Content starts

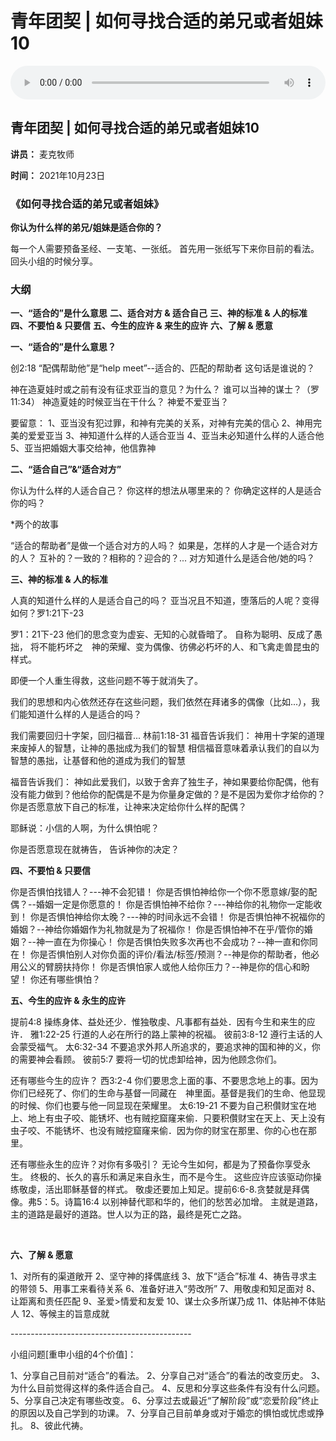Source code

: # 青年团契 | 如何寻找合适的弟兄或者姐妹10

<audio style="width: 100%;" preload="false" controls controlslist="nodownload"><source src="http://file.simai.life/audio/mp3/2021/dantuan_10_211023.m4a" type="audio/mpeg">Your browser does not support the audio element.</audio>

## 青年团契 | 如何寻找合适的弟兄或者姐妹10

**讲员：** 麦克牧师

**时间：** 2021年10月23日

### 《如何寻找合适的弟兄或者姐妹》

**你认为什么样的弟兄/姐妹是适合你的？**

每一个人需要预备圣经、一支笔、一张纸。
首先用一张纸写下来你目前的看法。回头小组的时候分享。 

### **大纲**

**一、“适合的”是什么意思**
**二、适合对方 & 适合自己**
**三、神的标准 & 人的标准**
**四、不要怕 & 只要信**
**五、今生的应许 & 来生的应许**
**六、了解 & 愿意**



**一、“适合的”是什么意思？**

创2:18 “配偶帮助他”是“help meet”--适合的、匹配的帮助者
这句话是谁说的？

神在造夏娃时或之前有没有征求亚当的意见？为什么？
谁可以当神的谋士？（罗11:34）
神造夏娃的时候亚当在干什么？
神爱不爱亚当？

要留意：
1、亚当没有犯过罪，和神有完美的关系，对神有完美的信心
2、神用完美的爱爱亚当
3、神知道什么样的人适合亚当
4、亚当未必知道什么样的人适合他
5、亚当把婚姻大事交给神，他信靠神

 

**二、“适合自己”&“适合对方”**

你认为什么样的人适合自己？
你这样的想法从哪里来的？
你确定这样的人是适合你的吗？

*两个的故事

“适合的帮助者”是做一个适合对方的人吗？
如果是，怎样的人才是一个适合对方的人？
互补的？一致的？相称的？迎合的？...
对方知道什么是适合他/她的吗？



**三、神的标准 & 人的标准**

人真的知道什么样的人是适合自己的吗？
亚当况且不知道，堕落后的人呢？变得如何？罗1:21下-23

罗1：21下-23
他们的思念变为虚妄、无知的心就昏暗了。
自称为聪明、反成了愚拙，
将不能朽坏之　神的荣耀、变为偶像、彷佛必朽坏的人、和飞禽走兽昆虫的样式。

即便一个人重生得救，这些问题不等于就消失了。

我们的思想和内心依然还存在这些问题，我们依然在拜诸多的偶像（比如...），我们能知道什么样的人是适合的吗？ 

我们需要回归十字架，回归福音...
林前1:18-31 福音告诉我们：
神用十字架的道理来废掉人的智慧，让神的愚拙成为我们的智慧
相信福音意味着承认我们的自以为智慧的愚拙，让基督和他的道成为我们的智慧 

福音告诉我们： 
神如此爱我们，以致于舍弃了独生子，神如果要给你配偶，他有没有能力做到？他给你的配偶是不是为你量身定做的？是不是因为爱你才给你的？你是否愿意放下自己的标准，让神来决定给你什么样的配偶？ 

耶稣说：小信的人啊，为什么惧怕呢？ 

你是否愿意现在就祷告，
告诉神你的决定？  



**四、不要怕 & 只要信**

你是否惧怕找错人？---神不会犯错！
你是否惧怕神给你一个你不愿意嫁/娶的配偶？--婚姻一定是你愿意的！
你是否惧怕神不给你？---神给你的礼物你一定能收到！
你是否惧怕神给你太晚？---神的时间永远不会错！
你是否惧怕神不祝福你的婚姻？--神给你婚姻作为礼物就是为了祝福你！
你是否惧怕神不在乎/管你的婚姻？--神一直在为你操心！
你是否惧怕失败多次再也不会成功？--神一直和你同在！
你是否惧怕别人对你负面的评价/看法/标签/预测？--神是你的帮助者，他必用公义的臂膀扶持你！
你是否惧怕家人或他人给你压力？--神是你的信心和盼望！
你还有哪些惧怕？



**五、今生的应许 & 永生的应许**

提前4:8 操练身体、益处还少．惟独敬虔、凡事都有益处．因有今生和来生的应许．
雅1:22-25 行道的人必在所行的路上蒙神的祝福。
彼前3:8-12 遵行主话的人会蒙受福气。
太6:32-34 不要追求外邦人所追求的，要追求神的国和神的义，你的需要神会看顾。
彼前5:7 要将一切的忧虑卸给神，因为他顾念你们。

还有哪些今生的应许？
西3:2-4 你们要思念上面的事、不要思念地上的事。因为你们已经死了、你们的生命与基督一同藏在　神里面。基督是我们的生命、他显现的时候、你们也要与他一同显现在荣耀里。
太6:19-21 不要为自己积儹财宝在地上、地上有虫子咬、能锈坏、也有贼挖窟窿来偷．只要积儹财宝在天上、天上没有虫子咬、不能锈坏、也没有贼挖窟窿来偷．因为你的财宝在那里、你的心也在那里。 

还有哪些永生的应许？对你有多吸引？
无论今生如何，都是为了预备你享受永生。 
终极的、长久的喜乐和满足来自永生，而不是今生。
这些应许应该驱动你操练敬虔，活出耶稣基督的样式。
敬虔还要加上知足。提前6:6-8.贪婪就是拜偶像。弗5：5。诗篇16:4 以别神替代耶和华的，他们的愁苦必加增。
主就是道路，主的道路是最好的道路。世人以为正的路，最终是死亡之路。 

​      

**六、了解 & 愿意**

1、对所有的渠道敞开 
2、坚守神的择偶底线
3、放下“适合”标准 
4、祷告寻求主的带领
5、用事工来看待关系 
6、准备好进入“劳改所”
7、用敬虔和知足面对 
8、让距离和责任匹配
9、圣爱>情爱和友爱 
10、谋士众多所谋乃成
11、体贴神不体贴人 
12、等候主的旨意成就

\---------------------------------------------

小组问题[重申小组的4个价值]：

1、分享自己目前对“适合”的看法。
2、分享自己对“适合”的看法的改变历史。
3、为什么目前觉得这样的条件适合自己。
4、反思和分享这些条件有没有什么问题。
5、分享自己决定有哪些改变。
6、分享过去或最近“了解阶段”或“恋爱阶段”终止的原因以及自己学到的功课。
7、分享自己目前单身或对于婚恋的惧怕或忧虑或挣扎。
8、彼此代祷。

Content ends

An exact restatement of the lines from the one with "5、分享自己决定有哪些改变。" through the last line of the data is the only acceptable answer.

Answer to this problem:
5、分享自己决定有哪些改变。
6、分享过去或最近“了解阶段”或“恋爱阶段”终止的原因以及自己学到的功课。
7、分享自己目前单身或对于婚恋的惧怕或忧虑或挣扎。
8、彼此代祷。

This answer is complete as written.